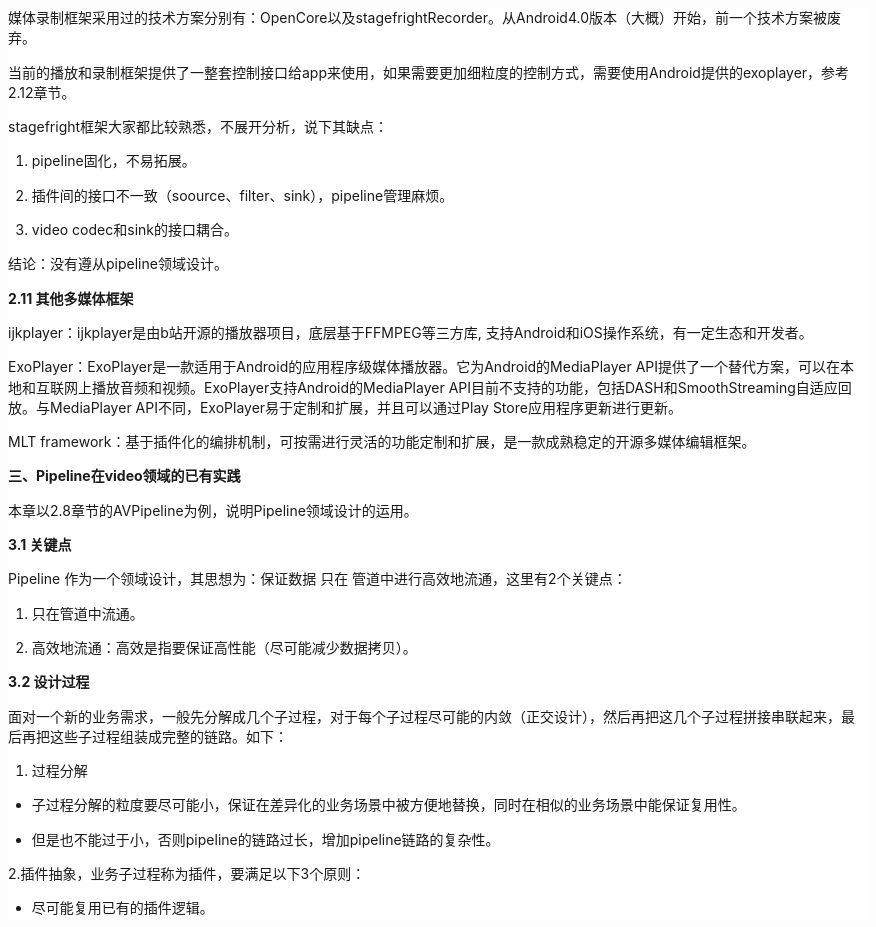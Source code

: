   

媒体录制框架采用过的技术方案分别有：OpenCore以及stagefrightRecorder。从Android4.0版本（大概）开始，前一个技术方案被废弃。

  

当前的播放和录制框架提供了一整套控制接口给app来使用，如果需要更加细粒度的控制方式，需要使用Android提供的exoplayer，参考2.12章节。

  

stagefright框架大家都比较熟悉，不展开分析，说下其缺点：

1. pipeline固化，不易拓展。
    
2. 插件间的接口不一致（soource、filter、sink），pipeline管理麻烦。
    
3. video codec和sink的接口耦合。
    

结论：没有遵从pipeline领域设计。

  

**2.11 其他多媒体框架**

ijkplayer：ijkplayer是由b站开源的播放器项目，底层基于FFMPEG等三方库, 支持Android和iOS操作系统，有一定生态和开发者。

  

ExoPlayer：ExoPlayer是一款适用于Android的应用程序级媒体播放器。它为Android的MediaPlayer API提供了一个替代方案，可以在本地和互联网上播放音频和视频。ExoPlayer支持Android的MediaPlayer API目前不支持的功能，包括DASH和SmoothStreaming自适应回放。与MediaPlayer API不同，ExoPlayer易于定制和扩展，并且可以通过Play Store应用程序更新进行更新。

  

MLT framework：基于插件化的编排机制，可按需进行灵活的功能定制和扩展，是一款成熟稳定的开源多媒体编辑框架。

  

**三、Pipeline在video领域的已有实践**

本章以2.8章节的AVPipeline为例，说明Pipeline领域设计的运用。

  

**3.1 关键点**

Pipeline 作为一个领域设计，其思想为：保证数据 只在 管道中进行高效地流通，这里有2个关键点：

1. 只在管道中流通。
    
2. 高效地流通：高效是指要保证高性能（尽可能减少数据拷贝）。
    

**3.2 设计过程**

  

面对一个新的业务需求，一般先分解成几个子过程，对于每个子过程尽可能的内敛（正交设计），然后再把这几个子过程拼接串联起来，最后再把这些子过程组装成完整的链路。如下：

1. 过程分解
    

- 子过程分解的粒度要尽可能小，保证在差异化的业务场景中被方便地替换，同时在相似的业务场景中能保证复用性。
    
- 但是也不能过于小，否则pipeline的链路过长，增加pipeline链路的复杂性。
    

2.插件抽象，业务子过程称为插件，要满足以下3个原则：

- 尽可能复用已有的插件逻辑。
    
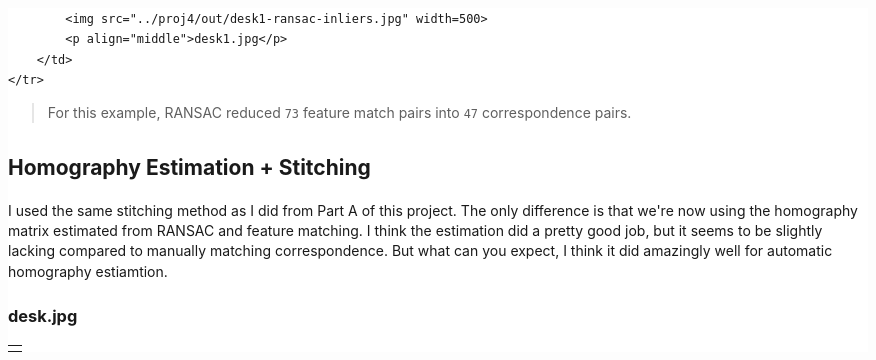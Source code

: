             <img src="../proj4/out/desk1-ransac-inliers.jpg" width=500>
            <p align="middle">desk1.jpg</p>
        </td>
    </tr>
</table>
</div>

> For this example, RANSAC reduced `73` feature match pairs into `47` correspondence pairs.

## Homography Estimation + Stitching
I used the same stitching method as I did from Part A of this project. The only difference is that we're now using the homography matrix estimated from RANSAC and feature matching. I think the estimation did a pretty good job, but it seems to be slightly lacking compared to manually matching correspondence. But what can you expect, I think it did amazingly well for automatic homography estiamtion.

### desk.jpg

<div align="middle">
<table>
    <tr>
        <td>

• Work instruction: Scan the lines above, and whenever one holds the string "middle", copy it.

• Answer to this exercise:
            <p align="middle">desk1.jpg</p>
<div align="middle">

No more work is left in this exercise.